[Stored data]

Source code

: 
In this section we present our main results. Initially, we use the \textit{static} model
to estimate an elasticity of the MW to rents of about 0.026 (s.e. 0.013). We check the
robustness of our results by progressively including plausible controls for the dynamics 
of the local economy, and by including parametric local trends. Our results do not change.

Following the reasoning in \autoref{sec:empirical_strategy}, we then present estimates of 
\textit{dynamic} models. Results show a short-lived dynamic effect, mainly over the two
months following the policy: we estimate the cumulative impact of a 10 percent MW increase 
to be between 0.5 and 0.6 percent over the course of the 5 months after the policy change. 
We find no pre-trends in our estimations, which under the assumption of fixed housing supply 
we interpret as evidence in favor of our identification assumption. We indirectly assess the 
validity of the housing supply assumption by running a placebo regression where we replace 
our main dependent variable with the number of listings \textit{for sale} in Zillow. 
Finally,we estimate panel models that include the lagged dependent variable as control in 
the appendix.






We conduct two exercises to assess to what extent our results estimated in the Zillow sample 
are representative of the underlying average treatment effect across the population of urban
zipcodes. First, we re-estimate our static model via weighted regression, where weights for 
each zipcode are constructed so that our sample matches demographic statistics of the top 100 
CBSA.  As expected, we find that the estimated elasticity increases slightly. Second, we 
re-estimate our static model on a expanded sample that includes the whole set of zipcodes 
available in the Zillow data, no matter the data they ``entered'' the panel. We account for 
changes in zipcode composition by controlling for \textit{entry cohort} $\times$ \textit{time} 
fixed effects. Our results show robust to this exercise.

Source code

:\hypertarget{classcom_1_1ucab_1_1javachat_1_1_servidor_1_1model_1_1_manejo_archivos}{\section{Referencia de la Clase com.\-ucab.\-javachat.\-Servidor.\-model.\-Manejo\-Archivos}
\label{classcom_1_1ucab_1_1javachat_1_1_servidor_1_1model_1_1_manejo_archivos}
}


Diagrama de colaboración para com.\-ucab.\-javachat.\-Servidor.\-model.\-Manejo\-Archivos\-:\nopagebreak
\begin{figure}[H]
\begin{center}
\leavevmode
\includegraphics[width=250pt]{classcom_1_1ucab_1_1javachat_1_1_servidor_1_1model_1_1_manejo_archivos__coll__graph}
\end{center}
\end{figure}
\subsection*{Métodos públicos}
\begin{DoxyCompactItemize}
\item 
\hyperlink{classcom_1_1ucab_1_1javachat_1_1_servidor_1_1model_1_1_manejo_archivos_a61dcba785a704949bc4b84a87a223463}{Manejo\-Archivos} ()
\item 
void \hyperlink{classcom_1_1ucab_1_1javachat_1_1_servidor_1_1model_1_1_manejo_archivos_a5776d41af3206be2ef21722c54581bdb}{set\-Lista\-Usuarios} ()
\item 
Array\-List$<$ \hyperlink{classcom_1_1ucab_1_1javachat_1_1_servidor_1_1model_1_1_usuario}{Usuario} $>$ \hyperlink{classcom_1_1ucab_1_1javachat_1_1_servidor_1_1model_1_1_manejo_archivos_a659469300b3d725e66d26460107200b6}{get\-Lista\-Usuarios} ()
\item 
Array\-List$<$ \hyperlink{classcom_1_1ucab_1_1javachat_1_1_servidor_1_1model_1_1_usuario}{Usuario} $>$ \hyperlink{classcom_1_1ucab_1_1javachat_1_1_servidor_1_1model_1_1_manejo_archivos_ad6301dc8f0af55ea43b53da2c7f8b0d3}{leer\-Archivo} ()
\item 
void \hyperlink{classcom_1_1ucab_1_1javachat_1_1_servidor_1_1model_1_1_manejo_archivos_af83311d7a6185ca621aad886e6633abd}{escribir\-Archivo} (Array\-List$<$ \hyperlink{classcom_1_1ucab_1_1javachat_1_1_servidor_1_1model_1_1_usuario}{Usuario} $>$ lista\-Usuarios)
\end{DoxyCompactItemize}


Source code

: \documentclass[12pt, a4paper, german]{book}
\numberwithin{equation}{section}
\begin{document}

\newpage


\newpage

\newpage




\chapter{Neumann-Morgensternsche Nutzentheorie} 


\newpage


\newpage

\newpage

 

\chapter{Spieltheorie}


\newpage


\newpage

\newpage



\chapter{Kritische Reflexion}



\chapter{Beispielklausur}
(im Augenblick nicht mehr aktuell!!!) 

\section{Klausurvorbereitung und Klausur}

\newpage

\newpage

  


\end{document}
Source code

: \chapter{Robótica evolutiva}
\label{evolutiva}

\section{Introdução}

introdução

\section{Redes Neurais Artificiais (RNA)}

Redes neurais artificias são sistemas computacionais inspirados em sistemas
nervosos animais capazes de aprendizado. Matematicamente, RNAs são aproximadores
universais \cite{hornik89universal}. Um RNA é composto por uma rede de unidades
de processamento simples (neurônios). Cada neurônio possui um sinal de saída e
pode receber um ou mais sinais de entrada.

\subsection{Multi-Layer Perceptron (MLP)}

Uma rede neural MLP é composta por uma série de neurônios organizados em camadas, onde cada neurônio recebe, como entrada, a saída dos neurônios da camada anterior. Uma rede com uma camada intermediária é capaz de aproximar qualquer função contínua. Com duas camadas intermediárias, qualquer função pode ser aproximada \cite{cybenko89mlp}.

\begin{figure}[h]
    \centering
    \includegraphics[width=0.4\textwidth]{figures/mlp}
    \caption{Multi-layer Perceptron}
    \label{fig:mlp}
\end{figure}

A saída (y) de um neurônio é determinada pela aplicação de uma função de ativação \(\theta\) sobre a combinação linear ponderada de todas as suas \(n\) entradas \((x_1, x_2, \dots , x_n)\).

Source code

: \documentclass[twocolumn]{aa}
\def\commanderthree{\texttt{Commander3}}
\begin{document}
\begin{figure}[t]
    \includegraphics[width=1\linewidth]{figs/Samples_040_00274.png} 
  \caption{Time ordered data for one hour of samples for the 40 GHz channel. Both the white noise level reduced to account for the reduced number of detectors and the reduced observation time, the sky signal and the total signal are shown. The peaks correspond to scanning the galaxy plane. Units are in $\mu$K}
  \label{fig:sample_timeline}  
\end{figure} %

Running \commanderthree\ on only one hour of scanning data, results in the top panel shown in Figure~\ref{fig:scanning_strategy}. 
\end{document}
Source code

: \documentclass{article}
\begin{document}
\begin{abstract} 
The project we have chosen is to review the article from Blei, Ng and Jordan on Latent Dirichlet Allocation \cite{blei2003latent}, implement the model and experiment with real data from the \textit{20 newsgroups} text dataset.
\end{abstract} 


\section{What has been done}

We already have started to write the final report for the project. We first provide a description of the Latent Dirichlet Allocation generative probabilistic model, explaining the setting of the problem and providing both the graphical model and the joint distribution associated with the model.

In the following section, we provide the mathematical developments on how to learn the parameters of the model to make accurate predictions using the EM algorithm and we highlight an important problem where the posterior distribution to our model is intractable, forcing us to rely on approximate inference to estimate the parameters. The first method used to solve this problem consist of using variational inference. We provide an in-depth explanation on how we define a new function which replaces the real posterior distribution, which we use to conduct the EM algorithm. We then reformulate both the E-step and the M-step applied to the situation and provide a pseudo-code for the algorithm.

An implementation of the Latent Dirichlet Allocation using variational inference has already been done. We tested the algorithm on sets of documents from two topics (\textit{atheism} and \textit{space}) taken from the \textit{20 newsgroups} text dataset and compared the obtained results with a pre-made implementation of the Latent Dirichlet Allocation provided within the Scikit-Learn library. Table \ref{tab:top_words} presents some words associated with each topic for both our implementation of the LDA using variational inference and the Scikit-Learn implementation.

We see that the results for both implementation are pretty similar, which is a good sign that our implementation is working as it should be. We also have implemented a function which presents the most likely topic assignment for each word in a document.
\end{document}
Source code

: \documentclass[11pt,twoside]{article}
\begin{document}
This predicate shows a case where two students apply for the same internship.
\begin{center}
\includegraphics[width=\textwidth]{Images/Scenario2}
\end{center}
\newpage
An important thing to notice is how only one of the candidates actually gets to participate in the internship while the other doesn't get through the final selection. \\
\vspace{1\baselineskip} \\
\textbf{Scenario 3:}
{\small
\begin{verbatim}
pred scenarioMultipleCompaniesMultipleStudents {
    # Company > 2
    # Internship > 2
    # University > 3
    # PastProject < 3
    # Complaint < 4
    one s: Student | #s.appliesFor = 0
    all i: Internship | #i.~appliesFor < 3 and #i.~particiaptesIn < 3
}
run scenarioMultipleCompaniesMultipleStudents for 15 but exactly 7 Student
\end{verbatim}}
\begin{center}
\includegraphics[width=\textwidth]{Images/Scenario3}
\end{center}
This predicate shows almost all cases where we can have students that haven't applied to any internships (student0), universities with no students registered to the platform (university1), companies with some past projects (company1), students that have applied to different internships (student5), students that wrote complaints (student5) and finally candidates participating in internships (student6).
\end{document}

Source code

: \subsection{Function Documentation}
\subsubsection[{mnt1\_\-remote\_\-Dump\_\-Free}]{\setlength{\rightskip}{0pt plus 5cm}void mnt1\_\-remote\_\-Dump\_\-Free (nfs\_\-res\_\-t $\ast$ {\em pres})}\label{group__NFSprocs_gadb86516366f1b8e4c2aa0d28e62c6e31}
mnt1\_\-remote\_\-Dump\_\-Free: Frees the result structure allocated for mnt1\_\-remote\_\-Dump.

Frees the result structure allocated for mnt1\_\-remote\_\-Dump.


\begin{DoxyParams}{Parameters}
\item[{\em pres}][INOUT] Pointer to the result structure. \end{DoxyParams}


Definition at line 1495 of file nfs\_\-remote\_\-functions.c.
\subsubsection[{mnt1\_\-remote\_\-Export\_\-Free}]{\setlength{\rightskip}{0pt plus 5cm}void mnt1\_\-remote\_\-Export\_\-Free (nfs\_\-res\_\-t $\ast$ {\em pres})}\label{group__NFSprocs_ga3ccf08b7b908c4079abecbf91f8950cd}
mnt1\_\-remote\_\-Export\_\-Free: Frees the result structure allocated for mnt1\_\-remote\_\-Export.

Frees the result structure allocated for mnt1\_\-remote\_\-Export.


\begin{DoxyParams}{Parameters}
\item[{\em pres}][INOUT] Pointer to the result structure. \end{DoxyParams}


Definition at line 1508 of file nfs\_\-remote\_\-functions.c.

**PROBLEM REQUIREMENTS**.
I need each line of the entries that holds the string "Perceptron" located and copied.

**EXERCISE ANSWER**.
\subsection{Multi-Layer Perceptron (MLP)}
    \caption{Multi-layer Perceptron}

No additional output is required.